You want to maximize both the amount of revenue from your practice and the quality of that revenue. Here are some of the numbers a potential buyer will look at, and how you might think about them:
This refers to ongoing revenue that you earn virtually automatically. For example, ongoing trailer fees. If a buyer can confidently predict how much revenue will come in over the next several years, they can pay you that amount today, knowing that they will ultimately get their money back.
This refers to one-time revenue that may not be repeated. For example, lump sum sales commissions. Transactional revenue is less desirable than recurring revenue, as it may not be replicated in the future – at least not without incurring new client acquisition costs. A buyer will likely pay a lower multiple on this type of revenue, because it is less certain that they will make their money back.
Assets under management (AUM).
For investment advisors, this figure is often the quickest way to understand the size of a practice. It’s not as important as revenue, but it’s closely related, and it’s desirable to show growth over time.
How to make the most of your revenue picture? One strategy is to check in with every client on a regular basis. There’s a good chance you will uncover opportunities to increase your AUM. And, as long as it is consistent with the client’s goals, you might be able to recommend solutions that move more assets from the transactional side of your revenue to the recurring side.

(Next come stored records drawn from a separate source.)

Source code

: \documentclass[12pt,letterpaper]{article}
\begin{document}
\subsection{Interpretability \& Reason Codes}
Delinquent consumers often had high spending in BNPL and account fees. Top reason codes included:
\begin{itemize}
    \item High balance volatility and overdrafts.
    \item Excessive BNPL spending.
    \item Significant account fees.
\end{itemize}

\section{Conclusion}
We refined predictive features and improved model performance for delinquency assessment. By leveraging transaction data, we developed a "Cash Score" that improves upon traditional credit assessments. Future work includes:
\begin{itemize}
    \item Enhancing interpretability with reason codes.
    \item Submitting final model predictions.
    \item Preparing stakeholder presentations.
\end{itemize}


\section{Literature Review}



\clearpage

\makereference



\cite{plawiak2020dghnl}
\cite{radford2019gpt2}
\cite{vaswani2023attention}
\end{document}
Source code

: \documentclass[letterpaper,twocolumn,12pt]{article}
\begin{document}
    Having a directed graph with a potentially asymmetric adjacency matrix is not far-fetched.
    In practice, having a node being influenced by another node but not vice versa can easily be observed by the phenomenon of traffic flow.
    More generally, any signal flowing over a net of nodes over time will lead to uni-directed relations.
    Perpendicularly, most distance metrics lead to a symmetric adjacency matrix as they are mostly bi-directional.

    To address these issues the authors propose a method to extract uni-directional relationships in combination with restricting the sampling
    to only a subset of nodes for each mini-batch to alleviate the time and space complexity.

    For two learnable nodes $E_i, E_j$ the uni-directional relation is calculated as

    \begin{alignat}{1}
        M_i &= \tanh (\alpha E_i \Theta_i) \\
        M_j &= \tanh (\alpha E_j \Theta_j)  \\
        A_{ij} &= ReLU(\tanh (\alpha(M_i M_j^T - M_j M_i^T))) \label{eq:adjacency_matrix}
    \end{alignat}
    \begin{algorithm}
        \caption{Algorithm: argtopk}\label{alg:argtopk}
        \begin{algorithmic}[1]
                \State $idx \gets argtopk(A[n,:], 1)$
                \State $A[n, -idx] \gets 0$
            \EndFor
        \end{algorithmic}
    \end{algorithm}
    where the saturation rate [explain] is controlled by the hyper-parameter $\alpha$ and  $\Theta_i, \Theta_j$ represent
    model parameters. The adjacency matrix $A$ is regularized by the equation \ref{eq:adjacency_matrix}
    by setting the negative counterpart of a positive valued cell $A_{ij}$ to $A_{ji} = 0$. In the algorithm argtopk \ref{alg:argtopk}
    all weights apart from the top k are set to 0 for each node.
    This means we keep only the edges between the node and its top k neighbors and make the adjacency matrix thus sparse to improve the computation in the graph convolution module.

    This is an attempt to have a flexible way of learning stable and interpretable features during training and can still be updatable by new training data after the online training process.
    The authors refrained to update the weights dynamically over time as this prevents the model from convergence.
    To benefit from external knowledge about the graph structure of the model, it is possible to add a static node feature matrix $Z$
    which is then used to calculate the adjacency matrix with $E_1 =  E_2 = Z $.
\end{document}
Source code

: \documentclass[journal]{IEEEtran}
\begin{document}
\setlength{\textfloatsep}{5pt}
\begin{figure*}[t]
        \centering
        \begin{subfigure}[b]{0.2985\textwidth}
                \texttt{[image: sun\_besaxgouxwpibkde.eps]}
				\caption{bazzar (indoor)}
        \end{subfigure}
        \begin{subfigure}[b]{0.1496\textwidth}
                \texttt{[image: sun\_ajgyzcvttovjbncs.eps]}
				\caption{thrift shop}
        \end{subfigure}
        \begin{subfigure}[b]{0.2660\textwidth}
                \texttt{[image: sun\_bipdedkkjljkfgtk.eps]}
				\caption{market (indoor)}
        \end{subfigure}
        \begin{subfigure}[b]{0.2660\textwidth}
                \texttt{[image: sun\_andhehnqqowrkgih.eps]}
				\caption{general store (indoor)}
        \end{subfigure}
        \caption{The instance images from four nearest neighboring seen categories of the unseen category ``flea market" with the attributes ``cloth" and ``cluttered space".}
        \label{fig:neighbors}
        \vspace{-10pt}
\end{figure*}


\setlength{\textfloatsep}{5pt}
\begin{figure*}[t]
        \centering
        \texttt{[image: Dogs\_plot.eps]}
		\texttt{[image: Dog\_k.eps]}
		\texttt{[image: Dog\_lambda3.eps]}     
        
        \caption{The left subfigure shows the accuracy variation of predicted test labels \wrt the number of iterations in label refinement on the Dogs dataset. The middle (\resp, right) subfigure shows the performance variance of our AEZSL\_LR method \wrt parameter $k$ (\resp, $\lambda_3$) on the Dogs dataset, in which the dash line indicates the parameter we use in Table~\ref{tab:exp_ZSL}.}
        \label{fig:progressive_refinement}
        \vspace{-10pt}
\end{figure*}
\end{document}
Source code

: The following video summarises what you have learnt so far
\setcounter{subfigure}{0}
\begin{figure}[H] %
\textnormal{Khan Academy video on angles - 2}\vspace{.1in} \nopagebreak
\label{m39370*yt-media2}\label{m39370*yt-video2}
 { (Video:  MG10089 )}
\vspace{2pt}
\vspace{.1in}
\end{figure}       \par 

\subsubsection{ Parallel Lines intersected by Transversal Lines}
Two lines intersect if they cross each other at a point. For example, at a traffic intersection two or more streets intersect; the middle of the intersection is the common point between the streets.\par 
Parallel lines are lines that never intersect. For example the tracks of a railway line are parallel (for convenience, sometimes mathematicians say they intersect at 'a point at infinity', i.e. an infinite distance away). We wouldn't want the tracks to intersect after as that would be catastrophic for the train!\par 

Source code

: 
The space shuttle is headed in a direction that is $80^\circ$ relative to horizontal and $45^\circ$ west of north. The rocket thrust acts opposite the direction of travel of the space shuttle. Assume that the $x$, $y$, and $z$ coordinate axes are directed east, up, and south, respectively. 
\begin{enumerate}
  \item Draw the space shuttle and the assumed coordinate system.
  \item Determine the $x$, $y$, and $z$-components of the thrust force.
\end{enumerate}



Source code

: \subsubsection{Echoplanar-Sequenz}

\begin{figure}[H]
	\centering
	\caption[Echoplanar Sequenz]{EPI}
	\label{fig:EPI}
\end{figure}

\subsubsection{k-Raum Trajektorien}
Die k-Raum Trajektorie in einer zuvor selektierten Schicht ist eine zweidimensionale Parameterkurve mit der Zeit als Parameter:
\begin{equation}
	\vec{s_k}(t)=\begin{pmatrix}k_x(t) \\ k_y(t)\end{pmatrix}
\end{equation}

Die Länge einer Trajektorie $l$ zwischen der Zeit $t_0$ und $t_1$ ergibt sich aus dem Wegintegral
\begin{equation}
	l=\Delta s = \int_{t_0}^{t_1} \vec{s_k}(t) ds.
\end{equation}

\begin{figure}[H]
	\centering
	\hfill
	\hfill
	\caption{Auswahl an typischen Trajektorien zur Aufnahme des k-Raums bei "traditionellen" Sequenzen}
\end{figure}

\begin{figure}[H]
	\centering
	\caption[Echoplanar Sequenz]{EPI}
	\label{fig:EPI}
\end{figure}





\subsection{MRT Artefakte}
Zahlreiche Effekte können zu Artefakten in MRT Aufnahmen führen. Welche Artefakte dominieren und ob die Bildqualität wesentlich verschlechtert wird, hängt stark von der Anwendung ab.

A buyer will also want to know what it costs to maintain your book of business. Certain expenses may not be transferred to a buyer, such as your office space or Internet service. On the other hand, some expenses may be desirable or even essential for the buyer, such as hiring your support staff.
Second, practice dynamics
The underlying dynamics of your practice help you build a narrative around why it earns the money that it does. It allows a buyer to build a mental picture of what they’re really getting when they make you an offer. Here are some of the key data points to consider tracking:
- Total clients / households
- Number of private versus corporate or institutional clients
- Net new clients added per year
- Average tenure of clients
- Top clients by assets and revenue
- Total clients or assets in fee-based / recurring revenue products
You may have additional statistics that are unique to your practice. For example, if you are active on social media, you could list your number of followers. If you run client satisfaction surveys, you could brag about the results. If you receive a lot of referrals, you could quantify that too.
The goal is to show the breadth and depth of your practice, and to demonstrate that it is a robust asset that is likely to generate solid, sustainable income into the future.
Finally, client demographics
Many buyers will favour clients closer to retirement age, as they generally have the most assets and the most pressing need for financial advice. However, younger advisors may be more willing to grow with younger clients. Your Practice Snapshot should note the number of households in key age categories.
There might be other demographic insights that you can identify, such as the percentage of your client base that is working versus retired, their geographic locations, or the proportion that come from specific niches that you have targeted, such as doctors or business owners. Again, the goal is to build a story around the vitality and sustainability of your practice.
Ideally, your Practice Snapshot should be no more than a page or two covering your assets, revenue, essential expenses, a summary of your practice dynamics, and a picture of your client demographics.
It may sound like a lot of work, but your Practice Snapshot can generate a strong return on investment. First, because of the opportunities it helps you uncover, and ultimately, because it combines the numbers and the narrative to justify a higher valuation for your practice.
All comments presented here represent the views of the writer and are not necessarily those of Home Trust Company. Tools mentioned and examples provided are for information only and do not constitute an endorsement or recommendation. This post does not constitute legal or financial advice.